EMS carries additional restrictions because it produces stronger contractions. It should not be used over areas with impaired circulation, near recent fractures or surgical sites, over osteoporotic bone, or on the chest and lower abdomen. Pregnant women should avoid EMS entirely. TENS is also contraindicated in areas where you have reduced sensation, since you can’t accurately gauge whether the intensity is too high.
Which Device You Actually Need
If your goal is building or maintaining muscle, a TENS unit is the wrong tool. You need an EMS device, ideally one with adjustable frequency and intensity settings that let you reach above your motor threshold.

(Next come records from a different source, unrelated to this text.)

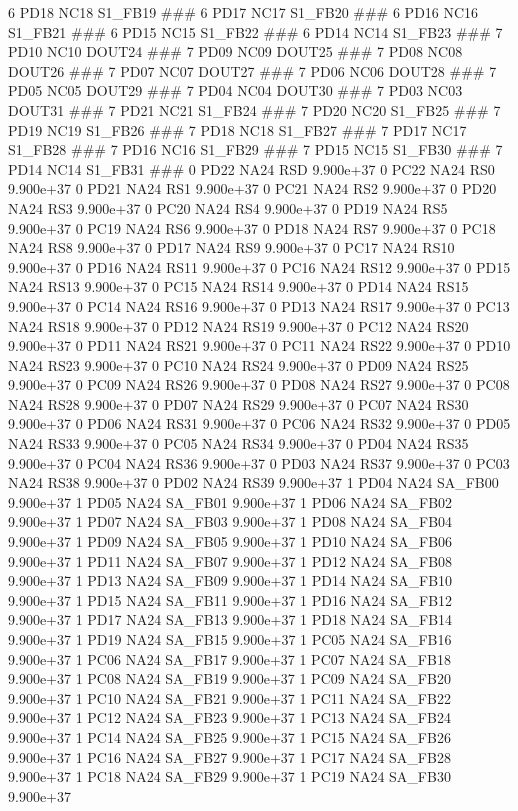 6 PD18 NC18 S1_FB19 ### 
6 PD17 NC17 S1_FB20 ### 
6 PD16 NC16 S1_FB21 ### 
6 PD15 NC15 S1_FB22 ### 
6 PD14 NC14 S1_FB23 ### 
7 PD10 NC10 DOUT24 ### 
7 PD09 NC09 DOUT25 ### 
7 PD08 NC08 DOUT26 ### 
7 PD07 NC07 DOUT27 ### 
7 PD06 NC06 DOUT28 ### 
7 PD05 NC05 DOUT29 ### 
7 PD04 NC04 DOUT30 ### 
7 PD03 NC03 DOUT31 ### 
7 PD21 NC21 S1_FB24 ### 
7 PD20 NC20 S1_FB25 ### 
7 PD19 NC19 S1_FB26 ### 
7 PD18 NC18 S1_FB27 ### 
7 PD17 NC17 S1_FB28 ### 
7 PD16 NC16 S1_FB29 ### 
7 PD15 NC15 S1_FB30 ### 
7 PD14 NC14 S1_FB31 ### 
0 PD22 NA24 RSD 9.900e+37 
0 PC22 NA24 RS0 9.900e+37 
0 PD21 NA24 RS1 9.900e+37 
0 PC21 NA24 RS2 9.900e+37 
0 PD20 NA24 RS3 9.900e+37 
0 PC20 NA24 RS4 9.900e+37 
0 PD19 NA24 RS5 9.900e+37 
0 PC19 NA24 RS6 9.900e+37 
0 PD18 NA24 RS7 9.900e+37 
0 PC18 NA24 RS8 9.900e+37 
0 PD17 NA24 RS9 9.900e+37 
0 PC17 NA24 RS10 9.900e+37 
0 PD16 NA24 RS11 9.900e+37 
0 PC16 NA24 RS12 9.900e+37 
0 PD15 NA24 RS13 9.900e+37 
0 PC15 NA24 RS14 9.900e+37 
0 PD14 NA24 RS15 9.900e+37 
0 PC14 NA24 RS16 9.900e+37 
0 PD13 NA24 RS17 9.900e+37 
0 PC13 NA24 RS18 9.900e+37 
0 PD12 NA24 RS19 9.900e+37 
0 PC12 NA24 RS20 9.900e+37 
0 PD11 NA24 RS21 9.900e+37 
0 PC11 NA24 RS22 9.900e+37 
0 PD10 NA24 RS23 9.900e+37 
0 PC10 NA24 RS24 9.900e+37 
0 PD09 NA24 RS25 9.900e+37 
0 PC09 NA24 RS26 9.900e+37 
0 PD08 NA24 RS27 9.900e+37 
0 PC08 NA24 RS28 9.900e+37 
0 PD07 NA24 RS29 9.900e+37 
0 PC07 NA24 RS30 9.900e+37 
0 PD06 NA24 RS31 9.900e+37 
0 PC06 NA24 RS32 9.900e+37 
0 PD05 NA24 RS33 9.900e+37 
0 PC05 NA24 RS34 9.900e+37 
0 PD04 NA24 RS35 9.900e+37 
0 PC04 NA24 RS36 9.900e+37 
0 PD03 NA24 RS37 9.900e+37 
0 PC03 NA24 RS38 9.900e+37 
0 PD02 NA24 RS39 9.900e+37 
1 PD04 NA24 SA_FB00 9.900e+37 
1 PD05 NA24 SA_FB01 9.900e+37 
1 PD06 NA24 SA_FB02 9.900e+37 
1 PD07 NA24 SA_FB03 9.900e+37 
1 PD08 NA24 SA_FB04 9.900e+37 
1 PD09 NA24 SA_FB05 9.900e+37 
1 PD10 NA24 SA_FB06 9.900e+37 
1 PD11 NA24 SA_FB07 9.900e+37 
1 PD12 NA24 SA_FB08 9.900e+37 
1 PD13 NA24 SA_FB09 9.900e+37 
1 PD14 NA24 SA_FB10 9.900e+37 
1 PD15 NA24 SA_FB11 9.900e+37 
1 PD16 NA24 SA_FB12 9.900e+37 
1 PD17 NA24 SA_FB13 9.900e+37 
1 PD18 NA24 SA_FB14 9.900e+37 
1 PD19 NA24 SA_FB15 9.900e+37 
1 PC05 NA24 SA_FB16 9.900e+37 
1 PC06 NA24 SA_FB17 9.900e+37 
1 PC07 NA24 SA_FB18 9.900e+37 
1 PC08 NA24 SA_FB19 9.900e+37 
1 PC09 NA24 SA_FB20 9.900e+37 
1 PC10 NA24 SA_FB21 9.900e+37 
1 PC11 NA24 SA_FB22 9.900e+37 
1 PC12 NA24 SA_FB23 9.900e+37 
1 PC13 NA24 SA_FB24 9.900e+37 
1 PC14 NA24 SA_FB25 9.900e+37 
1 PC15 NA24 SA_FB26 9.900e+37 
1 PC16 NA24 SA_FB27 9.900e+37 
1 PC17 NA24 SA_FB28 9.900e+37 
1 PC18 NA24 SA_FB29 9.900e+37 
1 PC19 NA24 SA_FB30 9.900e+37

Many consumer units sold online are combination TENS/EMS devices with separate modes for each function, so check the product specifications carefully before buying.
For healthy people looking to add muscle size and strength, EMS works best as a supplement to regular resistance training, not a replacement. The 1% mass gain and 10 to 15% function improvement seen in studies are a fraction of what consistent weight training produces. Where EMS really shines is in rehabilitation: maintaining muscle during periods when you physically can’t train, recovering from surgery, or counteracting age-related muscle loss when traditional exercise is limited.